No story about chartering in Antigua is complete without some discussion of Falmouth Harbour and English Harbour, but don’t worry, I won’t bore you with the oft-repeated platitudes about these hallowed harbors where the charter industry was born.
Shirley Heights still has a steel drum-and-rum fest on Sunday night, and the café and bar at the Antigua Yacht Club Marina in Falmouth is still the Ellis Island of the Caribbean: Everybody who’s anybody passes through there.
But we’d come all this way to pull the plug, not swim in the social scene, no matter how cool, or fascinating, or stimulating it proved be. After we did a quick top-up of ice and miscellaneous must-have provisions, the requisite final email check, and spent an eerily windless night on the hook, we put Falmouth in the rearview mirror.
That’s right, windless. The rising moon, well on its way to becoming full later in the week, shone over an almost glassy harbor. The trade-wind machine had temporarily shut down (no doubt due to the ash cloud that seemed to be the cause of all that was problematic that week), and the forecast called for more of the same for the next couple of days.

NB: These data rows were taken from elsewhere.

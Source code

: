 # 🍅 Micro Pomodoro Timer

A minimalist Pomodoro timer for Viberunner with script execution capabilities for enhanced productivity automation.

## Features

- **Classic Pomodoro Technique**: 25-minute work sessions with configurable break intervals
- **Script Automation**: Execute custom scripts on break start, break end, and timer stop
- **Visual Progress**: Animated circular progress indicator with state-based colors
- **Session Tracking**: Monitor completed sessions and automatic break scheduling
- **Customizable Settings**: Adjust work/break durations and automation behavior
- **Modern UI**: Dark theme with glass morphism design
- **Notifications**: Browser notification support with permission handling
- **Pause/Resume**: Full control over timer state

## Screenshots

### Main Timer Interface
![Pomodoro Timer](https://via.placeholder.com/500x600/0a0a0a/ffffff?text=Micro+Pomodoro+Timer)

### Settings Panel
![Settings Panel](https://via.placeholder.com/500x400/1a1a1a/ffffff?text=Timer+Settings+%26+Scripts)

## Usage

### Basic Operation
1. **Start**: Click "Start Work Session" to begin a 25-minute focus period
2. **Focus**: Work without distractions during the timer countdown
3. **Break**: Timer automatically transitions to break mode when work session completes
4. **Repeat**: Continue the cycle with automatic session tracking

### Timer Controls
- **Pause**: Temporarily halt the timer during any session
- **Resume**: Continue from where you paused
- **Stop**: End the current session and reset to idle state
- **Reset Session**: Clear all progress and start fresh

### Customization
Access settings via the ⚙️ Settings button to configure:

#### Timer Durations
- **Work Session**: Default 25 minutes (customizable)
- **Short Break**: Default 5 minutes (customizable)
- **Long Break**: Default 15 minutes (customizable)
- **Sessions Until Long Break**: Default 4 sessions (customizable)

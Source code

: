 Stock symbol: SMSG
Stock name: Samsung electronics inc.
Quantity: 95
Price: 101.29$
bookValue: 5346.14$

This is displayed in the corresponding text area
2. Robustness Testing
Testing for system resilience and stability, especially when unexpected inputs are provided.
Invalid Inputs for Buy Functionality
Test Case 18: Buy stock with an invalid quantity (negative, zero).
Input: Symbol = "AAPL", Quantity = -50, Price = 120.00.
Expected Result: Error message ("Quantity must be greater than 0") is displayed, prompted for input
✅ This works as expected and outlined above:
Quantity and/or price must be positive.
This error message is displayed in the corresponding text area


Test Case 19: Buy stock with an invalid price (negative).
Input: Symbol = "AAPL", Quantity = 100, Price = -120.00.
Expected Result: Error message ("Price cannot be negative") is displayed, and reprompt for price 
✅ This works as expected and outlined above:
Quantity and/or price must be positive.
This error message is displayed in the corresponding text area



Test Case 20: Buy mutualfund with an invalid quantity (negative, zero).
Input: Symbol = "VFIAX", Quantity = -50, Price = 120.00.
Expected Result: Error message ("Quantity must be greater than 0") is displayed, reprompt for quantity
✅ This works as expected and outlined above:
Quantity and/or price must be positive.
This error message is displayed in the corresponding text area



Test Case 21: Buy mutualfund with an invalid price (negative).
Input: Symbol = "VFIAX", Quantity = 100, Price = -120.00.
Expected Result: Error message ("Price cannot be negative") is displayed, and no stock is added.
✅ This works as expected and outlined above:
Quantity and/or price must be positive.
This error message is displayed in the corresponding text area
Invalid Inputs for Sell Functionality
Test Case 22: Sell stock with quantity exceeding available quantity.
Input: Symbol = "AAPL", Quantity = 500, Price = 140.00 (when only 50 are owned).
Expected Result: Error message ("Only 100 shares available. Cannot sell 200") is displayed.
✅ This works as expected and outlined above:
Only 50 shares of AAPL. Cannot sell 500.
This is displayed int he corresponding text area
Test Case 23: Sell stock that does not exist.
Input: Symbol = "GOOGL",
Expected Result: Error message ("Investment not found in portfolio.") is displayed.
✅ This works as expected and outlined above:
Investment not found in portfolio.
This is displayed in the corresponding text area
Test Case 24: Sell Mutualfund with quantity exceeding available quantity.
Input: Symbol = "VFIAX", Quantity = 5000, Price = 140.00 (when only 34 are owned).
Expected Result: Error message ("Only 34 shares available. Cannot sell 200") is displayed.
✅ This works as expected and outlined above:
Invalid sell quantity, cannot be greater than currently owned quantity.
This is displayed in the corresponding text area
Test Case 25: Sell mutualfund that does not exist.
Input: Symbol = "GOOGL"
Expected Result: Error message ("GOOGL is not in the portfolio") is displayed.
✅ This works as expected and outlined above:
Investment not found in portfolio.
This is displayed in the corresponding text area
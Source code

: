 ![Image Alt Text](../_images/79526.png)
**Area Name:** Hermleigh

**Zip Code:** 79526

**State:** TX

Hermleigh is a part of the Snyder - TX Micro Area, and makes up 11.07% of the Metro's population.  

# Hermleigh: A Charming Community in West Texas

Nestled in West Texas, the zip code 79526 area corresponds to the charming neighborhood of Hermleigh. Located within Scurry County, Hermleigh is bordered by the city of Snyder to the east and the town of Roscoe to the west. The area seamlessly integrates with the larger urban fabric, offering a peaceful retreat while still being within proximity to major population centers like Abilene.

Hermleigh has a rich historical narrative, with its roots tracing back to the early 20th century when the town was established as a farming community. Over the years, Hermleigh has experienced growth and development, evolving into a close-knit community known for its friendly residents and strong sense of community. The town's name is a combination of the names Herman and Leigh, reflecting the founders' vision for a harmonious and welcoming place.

This lack of wind was weird, but why complain? The uncharacteristic lull provided an easy opportunity for us to go someplace nearby that we hadn’t already visited. Caroline and I had chartered in Antigua before. In fact, when my dreams of sailing adventure collided with what I perceived as an ill-timed need to grow up, I spent an entire winter marooned in English Harbour in the early 1990s. But that’s a story for another story.
The truth is, Antigua-and our next stop, Barbuda, roughly 35 miles to the north-are special places for Caroline and me. We discovered Barbuda after a particularly raucous passage on a previous charter and simply fell in love with the place. We knew what was waiting for us over there in the same way that Bob and Ally knew what we’d experience during our introduction to diving. We knew it’s a fantastic, special place; we just needed to run the engine to get there. And I’m not enough of a purist to sail at a snail’s pace when the engine and Otto the autopilot can get us to where we want to be in good time.
“There it is!” said Caroline. She’s got amazing eyesight and was the first to catch a glimpse, about seven miles out, of the ultra-low-lying island off our starboard bow. Soon familiar landmarks-Spanish Point, then Coco Point, and finally Palmetto Point, on Barbuda’s south coast-came into view. With a smile on my face, I announced, “It’s so good to be back,” and that was even before we’d glided past the six-mile stretch of pink-white beach along Barbuda’s western shore, then snugged up tight in the northernmost point of the Low Bay anchorage.
There was a little speck of a boat about two miles up the beach, but it hardly interrupted the solitude and wild peacefulness of the place. The color of the water in the midday sun was almost intoxicating. The pink-sand beach has the texture and consistency of flour or confectioners’ sugar, and one must sprawl out upon it to fully appreciate it. And then things got even better.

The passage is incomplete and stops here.